Let me be clear: the Marriott Marquis & Marina is an amazing hotel, and I had a wonderful stay, a great view, and flawless service. I’m pointing this difference out simply to illustrate the point of differentiation in my experiences.
And that’s just one kind of experience opportunity. To me, the bigger issue is friction.
Friction is the Enemy
I was seeking a word to sum up the problem with customer experiences, and the team at 44Doors gave me friction, based on this post. Friction is the enemy.
Where are all the various parts of the customer experience that might cause frustration, an issue, a delay? Sticking with hotels, the one that the Marriott Marquis & Marina solved brilliantly was the business traveler’s lament: plugs. Their desk was loaded with ports and plugs and places to stick my devices.
If you simply set your company’s every last employee on a hunt to reduce friction, you’d find much more customer satisfaction, I’d predict.
Follow the Flow
What is the customer experience for your business? Follow all of it? How do people find out about you? How do they take a next step? What happens when they get started? What about after you’ve “sold” to them? How much of the journey do you still hand-hold? And what happens when a customer leaves your care?
I wrote about this once before in a post about guest experience design. I believe in this. I believe there’s a lot to understanding the potential customer flow.
It’s also really easy to NOT remember to do all this, and really easy to believe that the system is working exactly as planned, after you do it once. But that’s not how life works, is it?
Following the Customer Experience Is Predictive of Future Opportunities
In speaking with credit unions the other day, I challenged them that banks weren’t their competition; access and trust were their competition. Meaning, it’s not banks that are stealing members from their credit union, but it’s problems with access to services and their money that causes them frustration (and trust, but that’s for another post). If every part of a credit union walked through the variations of a member’s experience, it would become clear fairly quickly that members have switched to being more reliant on their mobile phones for information, and that their websites need a mobile-friendly refresh.

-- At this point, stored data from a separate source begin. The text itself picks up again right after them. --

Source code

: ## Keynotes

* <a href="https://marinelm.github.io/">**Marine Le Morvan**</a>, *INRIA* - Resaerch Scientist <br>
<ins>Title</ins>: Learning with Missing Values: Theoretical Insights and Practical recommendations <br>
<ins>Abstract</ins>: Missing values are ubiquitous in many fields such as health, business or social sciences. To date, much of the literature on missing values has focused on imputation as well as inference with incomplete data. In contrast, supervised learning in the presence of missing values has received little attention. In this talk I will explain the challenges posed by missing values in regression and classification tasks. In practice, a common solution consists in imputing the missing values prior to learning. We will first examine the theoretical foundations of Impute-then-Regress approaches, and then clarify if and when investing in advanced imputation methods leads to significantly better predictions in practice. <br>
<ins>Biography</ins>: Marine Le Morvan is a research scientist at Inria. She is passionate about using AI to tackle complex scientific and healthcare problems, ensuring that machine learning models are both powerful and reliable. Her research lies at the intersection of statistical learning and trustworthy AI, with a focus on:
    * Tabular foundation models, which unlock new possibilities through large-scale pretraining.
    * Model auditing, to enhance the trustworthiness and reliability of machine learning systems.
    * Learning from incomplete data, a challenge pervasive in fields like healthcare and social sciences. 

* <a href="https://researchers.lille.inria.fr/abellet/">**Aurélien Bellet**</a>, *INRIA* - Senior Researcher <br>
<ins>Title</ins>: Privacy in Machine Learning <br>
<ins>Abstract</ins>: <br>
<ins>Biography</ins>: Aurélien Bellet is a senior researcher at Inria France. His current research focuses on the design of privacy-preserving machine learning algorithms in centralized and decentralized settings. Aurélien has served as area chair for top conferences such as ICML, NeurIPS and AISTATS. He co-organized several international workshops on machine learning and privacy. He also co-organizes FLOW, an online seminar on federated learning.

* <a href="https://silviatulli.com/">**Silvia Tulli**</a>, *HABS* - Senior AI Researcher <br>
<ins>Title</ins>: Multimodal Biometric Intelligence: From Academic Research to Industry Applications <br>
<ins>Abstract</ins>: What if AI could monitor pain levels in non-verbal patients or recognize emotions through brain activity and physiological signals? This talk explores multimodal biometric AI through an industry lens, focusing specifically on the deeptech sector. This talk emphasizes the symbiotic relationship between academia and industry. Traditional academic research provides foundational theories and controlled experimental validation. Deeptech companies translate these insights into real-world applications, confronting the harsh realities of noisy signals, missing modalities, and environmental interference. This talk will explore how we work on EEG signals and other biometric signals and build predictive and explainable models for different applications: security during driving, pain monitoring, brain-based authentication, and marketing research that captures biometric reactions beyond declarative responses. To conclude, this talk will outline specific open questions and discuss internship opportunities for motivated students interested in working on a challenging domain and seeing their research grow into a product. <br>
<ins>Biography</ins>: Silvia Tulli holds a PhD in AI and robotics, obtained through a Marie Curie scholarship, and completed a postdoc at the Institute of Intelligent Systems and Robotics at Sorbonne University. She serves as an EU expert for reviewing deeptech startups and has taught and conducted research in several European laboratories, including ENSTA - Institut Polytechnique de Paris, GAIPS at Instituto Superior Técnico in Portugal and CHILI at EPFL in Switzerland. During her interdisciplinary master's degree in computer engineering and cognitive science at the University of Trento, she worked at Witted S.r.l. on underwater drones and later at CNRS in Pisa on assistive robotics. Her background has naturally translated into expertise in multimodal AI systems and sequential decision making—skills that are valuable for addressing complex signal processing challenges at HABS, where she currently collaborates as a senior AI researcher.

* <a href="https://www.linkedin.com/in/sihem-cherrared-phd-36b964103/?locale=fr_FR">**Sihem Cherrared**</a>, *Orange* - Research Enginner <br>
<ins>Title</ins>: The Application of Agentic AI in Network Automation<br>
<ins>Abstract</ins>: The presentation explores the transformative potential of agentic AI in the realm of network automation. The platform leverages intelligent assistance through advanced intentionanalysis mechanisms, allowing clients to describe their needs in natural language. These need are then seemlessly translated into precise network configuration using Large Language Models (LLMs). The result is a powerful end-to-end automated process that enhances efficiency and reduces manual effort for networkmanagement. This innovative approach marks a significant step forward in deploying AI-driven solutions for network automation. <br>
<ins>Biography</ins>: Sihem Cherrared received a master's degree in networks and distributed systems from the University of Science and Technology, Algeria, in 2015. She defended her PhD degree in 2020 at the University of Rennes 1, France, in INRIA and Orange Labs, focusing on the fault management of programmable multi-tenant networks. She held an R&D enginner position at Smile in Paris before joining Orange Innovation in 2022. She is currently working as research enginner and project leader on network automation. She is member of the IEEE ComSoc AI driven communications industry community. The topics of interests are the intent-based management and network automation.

The same is true with your company, by the way. Heck, it’s true with mine.
How would you get your company on board to grow this healthy obsession? It’s a process. It requires building out some assumptions of what the map looks like now, testing those assumptions, and bringing together teams, probably as a whole and then one at a time, to talk about how your work influences the work of others around you. From this, perhaps there’s a “spot friction” contest, where you earn points for finding parts of the customer experience that are messy. Maybe you award the employee with the most points the role of “World Class Concierge” and you set him or her to the task of building an empowered workforce of friction-hunters.
And keep this a daily process rolled into a quarterly review. This isn’t a speech to be had at annual events. This is a lifestyle choice, or a workstyle choice, I suppose.
Where’s the Friction in YOUR Customer Process?
Even if you’re a solo consultant, what’s the hardest parts of doing business with you? I know I’m working on mine over the next few months, and then daily. What about you?